Белая ворона — страница 3 из 30

— Стой! — сказала Анна Федоровна.

— Здрасте! — ошалело ответил он.

— Куда летишь?

— А что, нельзя?

— Прочитать никто не успеет.

— Чего прочитать?

Анна Федоровна повернула его к себе спиной, содрала со спины бумажку.

— Держи, Лохнесское чудовище.

«Хорошо я это сказала», — подумала она и вошла в класс.



— Здравствуйте, рыбыньки! Дежурный? Кто дежурный?

Поднялся Мишка Зуев.

— Я дежурный.

— Сразу надо отвечать, чтобы я не спрашивала десять раз.

— Во! Я же сказал: «Я дежурный».

— Раздай тетради, дежурный, а что останется, возьми себе.

Это была шутка, но Мишка Зуев не засмеялся, и никто в классе не засмеялся. Ее шутки не вызывали смеха, может быть, потому, что говорила она их небрежно, не эффектно, между прочим. Она считала свою неэффектность достоинством. Ни ума, ни остроумия своего она никому не навязывала, как другие.

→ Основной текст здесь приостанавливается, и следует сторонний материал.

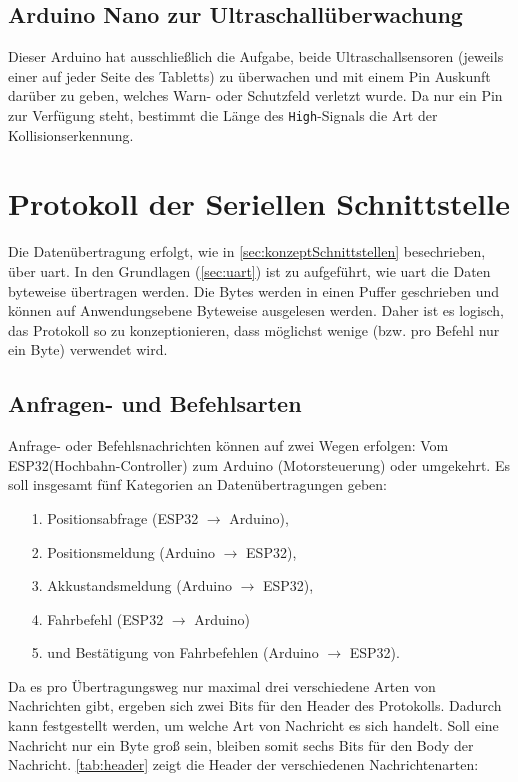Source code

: \subsection{Arduino Nano zur Ultraschallüberwachung} 
\label{sec:aufgabeArduinoNanoUltraschall}
Dieser Arduino hat ausschließlich die Aufgabe, beide Ultraschallsensoren (jeweils einer auf jeder Seite des Tabletts) zu überwachen und mit einem Pin Auskunft darüber zu geben, welches Warn- oder Schutzfeld verletzt wurde. Da nur ein Pin zur Verfügung steht, bestimmt die Länge des \texttt{High}-Signals die Art der Kollisionserkennung.
\newpage
\section{Protokoll der Seriellen Schnittstelle}
Die Datenübertragung erfolgt, wie in \autoref{sec:konzeptSchnittstellen} besechrieben, über \acrshort{uart}. In den Grundlagen (\autoref{sec:uart}) ist zu aufgeführt, wie \acrshort{uart} die Daten byteweise übertragen werden. Die Bytes werden in einen Puffer geschrieben und können auf Anwendungsebene Byteweise ausgelesen werden. Daher ist es logisch, das Protokoll so zu konzeptionieren, dass möglichst wenige (bzw. pro Befehl nur ein Byte) verwendet wird. 

\subsection{Anfragen- und Befehlsarten}
Anfrage- oder Befehlsnachrichten können auf zwei Wegen erfolgen: Vom ESP32(Hochbahn-Controller) zum Arduino (Motorsteuerung) oder umgekehrt. Es soll insgesamt fünf Kategorien an Datenübertragungen geben:

\begin{itemize}
	\item [1.] Positionsabfrage (ESP32 $\rightarrow$ Arduino),
	\item [2.] Positionsmeldung (Arduino $\rightarrow$ ESP32),
	\item [3.] Akkustandsmeldung (Arduino $\rightarrow$ ESP32),
	\item [4.] Fahrbefehl (ESP32 $\rightarrow$ Arduino)
	\item [5.] und Bestätigung von Fahrbefehlen (Arduino $\rightarrow$ ESP32).
\end{itemize}

Da es pro Übertragungsweg nur maximal drei verschiedene Arten von Nachrichten gibt, ergeben sich zwei Bits für den Header des Protokolls. Dadurch kann festgestellt werden, um welche Art von Nachricht es sich handelt.
Soll eine Nachricht nur ein Byte groß sein, bleiben somit sechs Bits für den Body der Nachricht. 
\autoref{tab:header} zeigt die Header der verschiedenen Nachrichtenarten:

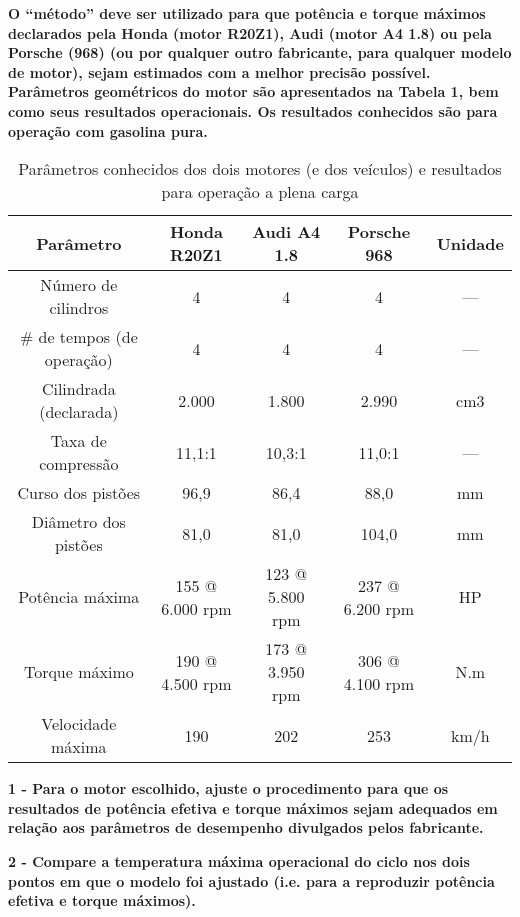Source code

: \documentclass[a4paper]{article}
\begin{document}
\textbf{O “método” deve ser utilizado para que potência e torque máximos declarados pela Honda (motor R20Z1), Audi (motor A4 1.8) ou pela Porsche (968) (ou por qualquer outro fabricante, para qualquer modelo de motor), sejam estimados com a melhor precisão possível. Parâmetros geométricos do motor são apresentados na Tabela 1, bem como seus resultados operacionais. Os resultados conhecidos são para operação com gasolina pura.}
\begin{table}[ht]
    \centering
    \begin{tabular}{|c|c|c|c|c|}
        \hline
    Parâmetro &	Honda R20Z1 & Audi A4 1.8 &	Porsche 968 &	Unidade\\
    \hline
    Número de cilindros &	4 &	4 &	4 &	---\\
    \hline
    \# de tempos (de operação) &	4 &	4 &	4 &	---\\
    \hline
    Cilindrada (declarada) & 2.000 & 1.800 & 2.990 & cm3\\
    \hline
    Taxa de compressão & 11,1:1 & 10,3:1 & 11,0:1 & ---\\
    \hline
    Curso dos pistões &	96,9 & 86,4 & 88,0 & mm\\
    \hline
    Diâmetro dos pistões &	81,0 &	81,0 &	104,0 &	mm\\
    \hline
    Potência máxima & 155 @ 6.000 rpm &	123 @ 5.800 rpm & 237 @ 6.200 rpm &	HP\\
    \hline
    Torque máximo &	190 @ 4.500 rpm & 173 @ 3.950 rpm &	306 @ 4.100 rpm	& N.m\\
    \hline
    Velocidade máxima &	190 & 202 & 253 & km/h\\
    \hline
    \end{tabular}
    \caption{Parâmetros conhecidos dos dois motores (e dos veículos) e resultados para operação a plena carga}
\end{table}

\vspace{3mm}

\textbf{1 - Para o motor escolhido, ajuste o procedimento para que os resultados de potência efetiva e torque máximos sejam adequados em relação aos parâmetros de desempenho divulgados pelos fabricante.}
\vspace{2mm}

\textbf{2 - Compare a temperatura máxima operacional do ciclo nos dois pontos em que o modelo foi ajustado (i.e. para a reproduzir potência efetiva e torque máximos).}
\vspace{2mm}
\end{document}
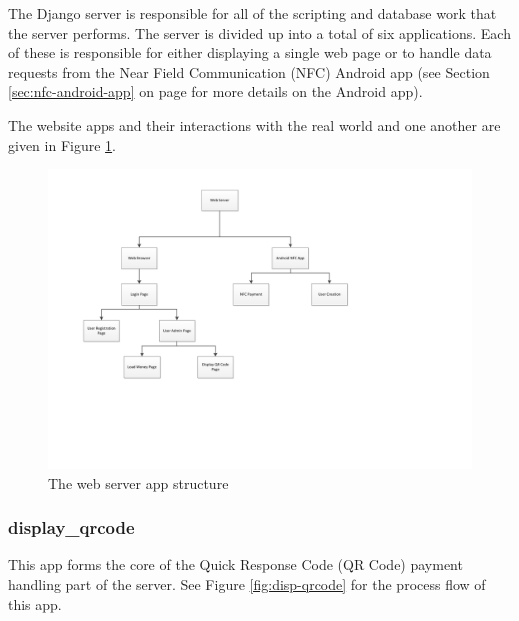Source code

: The Django server is responsible for all of the scripting and database work that the server
performs. The server is divided up into a total of six applications. Each of these is
responsible for either displaying a single web page or to handle data requests from the
Near Field Communication (NFC) Android app (see Section \ref{sec:nfc-android-app} on
page \pageref{sec:nfc-android-app} for more details on the Android app).

The website apps and their interactions with the real world and one another
are given in Figure \ref{fig:website-apps}.

\begin{figure}
 \centering 
 \includegraphics[clip=true, trim = 0 130 130 30,
 scale=0.7]{website_structure}
 \caption{The web server app structure}
 \label{fig:website-apps}
\end{figure}

\subsubsection{display\_qrcode}

This app forms the core of the Quick Response Code (QR Code) payment handling part of the
server. See Figure \ref{fig:disp-qrcode} for the process
flow of this app.

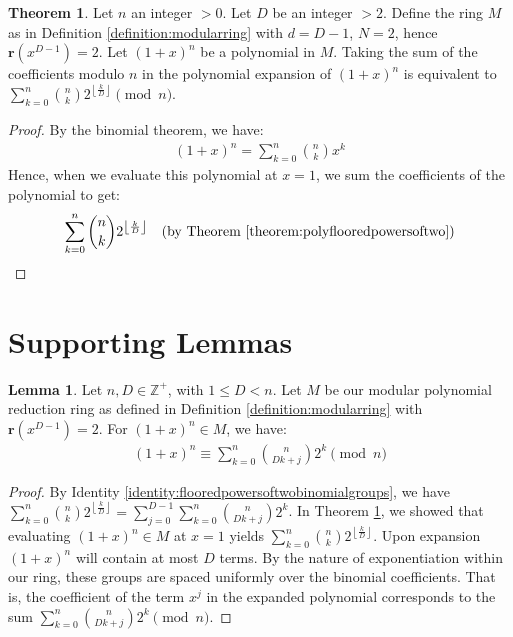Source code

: \documentclass{article}
\theoremstyle{plain}
\theoremstyle{definition}
\newtheorem{theorem}{Theorem}
\newtheorem{lemma}{Lemma}
\newcommand{\floor}[1]{\left\lfloor #1 \right\rfloor}
\newcommand{\redu}{\textbf{r}}
\newcommand{\Z}{\mathbb{Z}}
\begin{document}
\begin{theorem} \label{theorem:polybinomialtransform}
Let $n$ an integer $>0$. Let $D$ be an integer $>2$. Define the ring $M$ as in Definition \ref{definition:modularring} with $d=D-1$, $N=2$, hence $\redu(x^{D-1}) = 2$. Let $(1 + x)^n$ be a polynomial in $M$. Taking the sum of the coefficients modulo $n$ in the polynomial expansion of $ (1 + x)^n $ is equivalent to $\sum_{k=0}^{n} \binom{n}{k} 2^{\floor{\frac{k}{D}}} \pmod{n}$.
\end{theorem}
\begin{proof}
By the binomial theorem, we have:
\begin{align}
    (1 + x)^n = \sum_{k=0}^{n} \binom{n}{k} x^{k}
\end{align}
Hence, when we evaluate this polynomial at \( x = 1 \), we sum the coefficients of the polynomial to get:
\begin{align}
    \sum_{k=0}^{n} \binom{n}{k} 2^{\floor{\frac{k}{D}}} \quad \text{(by Theorem \ref{theorem:polyflooredpowersoftwo})}
\end{align}
\end{proof}

\section{Supporting Lemmas}

\begin{lemma} \label{lemma:polytermcoeffs}
Let $n, D \in \Z^+$, with $1 \leq D < n$. Let $M$ be our modular polynomial reduction ring as defined in Definition \ref{definition:modularring} with $\redu(x^{D-1}) = 2$. For $(1 + x)^n \in M$, we have:
\begin{align}
    [x^j](1 + x)^n \equiv \sum_{k=0}^{n} \binom{n}{D k + j} 2^{k} \pmod{n}
\end{align}
\end{lemma}
\begin{proof}
By Identity \ref{identity:flooredpowersoftwobinomialgroups}, we have $\sum_{k=0}^{n} \binom{n}{k} 2^{\floor{\frac{k}{D}}} = \sum_{j=0}^{D-1} \sum_{k=0}^{n} \binom{n}{D k + j} 2^{k}$. In Theorem \ref{theorem:polybinomialtransform}, we showed that evaluating $(1+x)^n \in M$ at $x=1$ yields $\sum_{k=0}^{n} \binom{n}{k} 2^{\floor{\frac{k}{D}}}$. Upon expansion $(1+x)^n$ will contain at most $D$ terms. By the nature of exponentiation within our ring, these groups are spaced uniformly over the binomial coefficients. That is, the coefficient of the term $x^j$ in the expanded polynomial corresponds to the sum $\sum_{k=0}^{n} \binom{n}{D k + j} 2^{k} \pmod{n}$.
\end{proof}
\end{document}
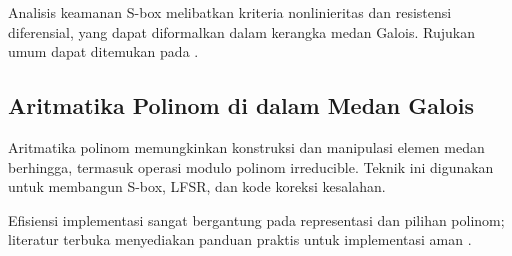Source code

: \documentclass[../main.tex]{subfiles}
\begin{document}
Analisis keamanan S-box melibatkan kriteria nonlinieritas dan resistensi diferensial, yang dapat diformalkan dalam kerangka medan Galois. Rujukan umum dapat ditemukan pada \textcite{menezes1996handbook}.

\subsection{Aritmatika Polinom di dalam Medan Galois}
Aritmatika polinom memungkinkan konstruksi dan manipulasi elemen medan berhingga, termasuk operasi modulo polinom irreducible. Teknik ini digunakan untuk membangun S-box, LFSR, dan kode koreksi kesalahan.

Efisiensi implementasi sangat bergantung pada representasi dan pilihan polinom; literatur terbuka menyediakan panduan praktis untuk implementasi aman \parencite{menezes1996handbook}.
\end{document}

Алена получила четыре с минусом. Минус растянулся на полтетради. Алена огорчилась, лицо ее сделалось обиженным. «Почему минус такой длинный? — подумала она. — Тоже мне, размахалась минусами-плюнусами». Ошибка была одна: неправильно написала фамилию Бориса Друбецкого. Она написала через «Т» и сейчас быстро листала учебник, чтобы доказать Рыбе, что и надо через «Т». «Конечно, эти мечты не имели ничего общего с карьеристскими планами Друбецкого или Берга», — прочитала она, выхватив глазами фразу. Алена обиделась и на учебник.

— Я помню же, у Толстого «Трубецкой», — сказала она шепотом Раисе. — Я точно помню.

— Трубецкой был у декабристов, — так же шепотом ответила Раиса.

— При чем здесь декабристы?

— Тихо! — сказала Анна Федоровна, глядя в окно. Она еще некоторое время не оборачивалась, потом вздохнула: — Плохо написали, рыбыньки. Киселева — более или менее, Жуков. Не вертись, Куманин! Что ты, Жукова никогда не видел? Где твоя тетрадка? Почему не сдал сочинение? Кошка съела?

— Какая кошка?

— Спроси у Давыдовой. У нее прошлый раз кошка съела сочинение.

— Я пошутила, — сказала Алена. — Скучно же так учиться, если пошутить нельзя, мяукнуть разочек… Мяу!

В классе заулыбались.

— Ну, помяукай, Давыдова, помяукай, — сказала насмешливо учительница. — Мы подождем.

— Мяу, — сказала обиженно Алена, не вложив в это ни своего умения мяукать, ни кошачьей страсти.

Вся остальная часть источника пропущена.